● ASSIGNMENT
Where a line of the data holds the word "font", copy that line.

● DATASET CONTENT
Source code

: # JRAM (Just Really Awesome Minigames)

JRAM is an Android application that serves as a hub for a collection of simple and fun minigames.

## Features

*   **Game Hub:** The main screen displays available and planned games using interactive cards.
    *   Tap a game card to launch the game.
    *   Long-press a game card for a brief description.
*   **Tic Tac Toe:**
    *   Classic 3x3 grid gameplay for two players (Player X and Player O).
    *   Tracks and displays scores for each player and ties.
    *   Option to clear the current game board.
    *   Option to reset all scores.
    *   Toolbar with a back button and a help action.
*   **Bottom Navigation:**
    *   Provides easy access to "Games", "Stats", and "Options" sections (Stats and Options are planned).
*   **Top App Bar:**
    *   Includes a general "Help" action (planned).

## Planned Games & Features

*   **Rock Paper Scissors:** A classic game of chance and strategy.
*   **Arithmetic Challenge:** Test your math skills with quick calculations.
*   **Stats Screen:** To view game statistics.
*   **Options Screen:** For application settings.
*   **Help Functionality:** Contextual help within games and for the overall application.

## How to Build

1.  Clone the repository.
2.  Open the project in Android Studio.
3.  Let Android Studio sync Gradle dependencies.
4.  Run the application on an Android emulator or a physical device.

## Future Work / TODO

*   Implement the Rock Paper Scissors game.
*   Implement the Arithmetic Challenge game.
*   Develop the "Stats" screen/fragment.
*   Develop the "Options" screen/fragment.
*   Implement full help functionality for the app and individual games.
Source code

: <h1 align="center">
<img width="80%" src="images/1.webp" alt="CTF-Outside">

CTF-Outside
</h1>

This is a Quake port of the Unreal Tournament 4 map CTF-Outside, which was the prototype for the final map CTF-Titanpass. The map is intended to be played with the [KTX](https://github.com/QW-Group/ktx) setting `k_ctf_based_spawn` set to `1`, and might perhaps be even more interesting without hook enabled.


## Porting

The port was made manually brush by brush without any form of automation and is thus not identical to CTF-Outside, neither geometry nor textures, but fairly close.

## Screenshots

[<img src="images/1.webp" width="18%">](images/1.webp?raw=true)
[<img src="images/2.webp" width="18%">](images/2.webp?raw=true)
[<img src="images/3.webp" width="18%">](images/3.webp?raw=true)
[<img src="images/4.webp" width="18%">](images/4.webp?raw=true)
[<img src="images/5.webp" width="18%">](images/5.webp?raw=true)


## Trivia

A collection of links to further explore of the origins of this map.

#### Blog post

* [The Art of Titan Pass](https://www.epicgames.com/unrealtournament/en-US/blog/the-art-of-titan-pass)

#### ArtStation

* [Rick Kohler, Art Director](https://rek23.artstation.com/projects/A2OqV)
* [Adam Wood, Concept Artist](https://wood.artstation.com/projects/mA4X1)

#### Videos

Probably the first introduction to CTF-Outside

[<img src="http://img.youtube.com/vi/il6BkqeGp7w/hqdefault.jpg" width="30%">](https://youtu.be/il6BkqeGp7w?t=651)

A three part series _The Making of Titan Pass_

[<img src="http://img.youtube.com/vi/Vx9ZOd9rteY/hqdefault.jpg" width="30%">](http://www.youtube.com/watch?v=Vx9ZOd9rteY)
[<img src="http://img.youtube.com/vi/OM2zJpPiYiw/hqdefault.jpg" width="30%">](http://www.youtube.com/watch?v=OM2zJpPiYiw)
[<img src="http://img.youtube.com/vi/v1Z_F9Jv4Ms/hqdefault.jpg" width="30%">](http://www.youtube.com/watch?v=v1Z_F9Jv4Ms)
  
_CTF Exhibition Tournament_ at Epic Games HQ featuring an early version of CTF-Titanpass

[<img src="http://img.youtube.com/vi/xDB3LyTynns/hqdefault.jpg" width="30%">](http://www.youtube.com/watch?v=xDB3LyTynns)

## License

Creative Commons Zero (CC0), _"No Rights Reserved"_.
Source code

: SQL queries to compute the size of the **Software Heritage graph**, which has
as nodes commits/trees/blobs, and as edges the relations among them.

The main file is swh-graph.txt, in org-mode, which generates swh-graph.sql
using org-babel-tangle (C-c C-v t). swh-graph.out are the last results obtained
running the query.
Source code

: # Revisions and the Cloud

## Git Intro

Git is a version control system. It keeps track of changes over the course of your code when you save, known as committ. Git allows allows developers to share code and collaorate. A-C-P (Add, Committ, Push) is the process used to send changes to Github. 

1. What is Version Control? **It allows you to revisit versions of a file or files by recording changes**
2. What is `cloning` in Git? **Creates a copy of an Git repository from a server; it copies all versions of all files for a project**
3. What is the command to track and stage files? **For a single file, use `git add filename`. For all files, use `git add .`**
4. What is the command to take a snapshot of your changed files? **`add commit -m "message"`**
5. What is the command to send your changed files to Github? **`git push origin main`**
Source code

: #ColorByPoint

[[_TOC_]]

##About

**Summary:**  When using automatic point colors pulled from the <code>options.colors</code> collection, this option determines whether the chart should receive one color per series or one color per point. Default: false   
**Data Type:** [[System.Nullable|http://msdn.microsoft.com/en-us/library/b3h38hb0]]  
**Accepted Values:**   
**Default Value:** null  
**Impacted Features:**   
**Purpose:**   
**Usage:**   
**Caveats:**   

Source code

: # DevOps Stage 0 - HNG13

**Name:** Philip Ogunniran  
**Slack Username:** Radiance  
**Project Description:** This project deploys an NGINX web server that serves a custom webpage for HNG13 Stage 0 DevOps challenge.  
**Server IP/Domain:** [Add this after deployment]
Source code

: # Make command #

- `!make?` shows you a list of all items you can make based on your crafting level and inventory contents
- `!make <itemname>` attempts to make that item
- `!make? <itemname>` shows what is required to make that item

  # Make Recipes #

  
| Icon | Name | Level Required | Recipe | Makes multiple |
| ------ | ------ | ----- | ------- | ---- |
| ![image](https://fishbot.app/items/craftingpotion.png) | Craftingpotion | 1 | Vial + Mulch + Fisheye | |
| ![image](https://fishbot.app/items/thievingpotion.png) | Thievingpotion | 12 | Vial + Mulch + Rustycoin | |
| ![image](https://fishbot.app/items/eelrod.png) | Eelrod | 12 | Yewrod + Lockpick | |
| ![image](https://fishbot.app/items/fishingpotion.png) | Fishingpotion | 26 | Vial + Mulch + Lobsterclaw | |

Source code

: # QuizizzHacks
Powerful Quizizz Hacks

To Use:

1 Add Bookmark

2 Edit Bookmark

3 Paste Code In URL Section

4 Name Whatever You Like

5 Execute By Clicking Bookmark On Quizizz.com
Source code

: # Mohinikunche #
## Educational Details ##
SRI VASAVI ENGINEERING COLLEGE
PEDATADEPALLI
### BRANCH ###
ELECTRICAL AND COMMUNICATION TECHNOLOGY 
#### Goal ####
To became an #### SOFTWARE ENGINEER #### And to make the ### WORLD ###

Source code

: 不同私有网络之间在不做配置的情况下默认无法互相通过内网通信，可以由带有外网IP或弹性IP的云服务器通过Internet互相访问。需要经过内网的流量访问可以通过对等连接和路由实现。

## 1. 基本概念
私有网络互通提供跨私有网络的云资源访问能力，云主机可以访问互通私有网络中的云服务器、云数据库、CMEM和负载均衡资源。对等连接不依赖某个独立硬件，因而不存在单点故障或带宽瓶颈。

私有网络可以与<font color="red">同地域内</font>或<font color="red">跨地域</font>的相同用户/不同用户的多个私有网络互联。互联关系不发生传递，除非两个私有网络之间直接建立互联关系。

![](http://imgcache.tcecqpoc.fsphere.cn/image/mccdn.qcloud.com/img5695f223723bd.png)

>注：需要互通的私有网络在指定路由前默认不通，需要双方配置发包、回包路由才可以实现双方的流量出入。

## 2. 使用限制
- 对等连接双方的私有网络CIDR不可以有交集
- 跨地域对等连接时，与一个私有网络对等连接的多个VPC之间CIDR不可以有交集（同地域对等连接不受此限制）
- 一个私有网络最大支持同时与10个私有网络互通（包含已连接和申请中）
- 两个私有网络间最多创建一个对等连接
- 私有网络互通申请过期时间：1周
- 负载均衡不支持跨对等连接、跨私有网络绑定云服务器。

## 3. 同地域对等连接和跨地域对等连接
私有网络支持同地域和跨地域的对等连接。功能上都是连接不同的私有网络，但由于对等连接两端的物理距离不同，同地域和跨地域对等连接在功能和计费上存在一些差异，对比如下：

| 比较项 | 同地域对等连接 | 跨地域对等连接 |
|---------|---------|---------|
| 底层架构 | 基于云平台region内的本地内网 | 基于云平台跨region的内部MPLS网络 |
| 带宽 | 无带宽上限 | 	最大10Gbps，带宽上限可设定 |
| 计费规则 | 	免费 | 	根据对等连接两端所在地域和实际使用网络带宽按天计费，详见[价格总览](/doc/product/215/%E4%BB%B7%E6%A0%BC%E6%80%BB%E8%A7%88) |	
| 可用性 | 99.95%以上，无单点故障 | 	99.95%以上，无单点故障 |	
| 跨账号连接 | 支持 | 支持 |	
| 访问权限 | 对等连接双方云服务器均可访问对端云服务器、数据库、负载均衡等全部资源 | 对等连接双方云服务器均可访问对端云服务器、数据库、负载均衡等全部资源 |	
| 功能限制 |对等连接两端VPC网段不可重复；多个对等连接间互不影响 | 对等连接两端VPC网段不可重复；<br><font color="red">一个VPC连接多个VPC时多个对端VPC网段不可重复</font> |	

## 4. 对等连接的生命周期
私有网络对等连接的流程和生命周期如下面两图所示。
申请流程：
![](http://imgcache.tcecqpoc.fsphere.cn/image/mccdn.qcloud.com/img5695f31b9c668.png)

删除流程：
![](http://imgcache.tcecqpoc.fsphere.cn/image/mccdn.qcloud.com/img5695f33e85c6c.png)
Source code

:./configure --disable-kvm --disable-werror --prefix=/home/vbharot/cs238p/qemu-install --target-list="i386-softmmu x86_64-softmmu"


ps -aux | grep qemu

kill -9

● REPLY
私有网络可以与<font color="red">同地域内</font>或<font color="red">跨地域</font>的相同用户/不同用户的多个私有网络互联。互联关系不发生传递，除非两个私有网络之间直接建立互联关系。
| 功能限制 |对等连接两端VPC网段不可重复；多个对等连接间互不影响 | 对等连接两端VPC网段不可重复；<br><font color="red">一个VPC连接多个VPC时多个对端VPC网段不可重复</font> |	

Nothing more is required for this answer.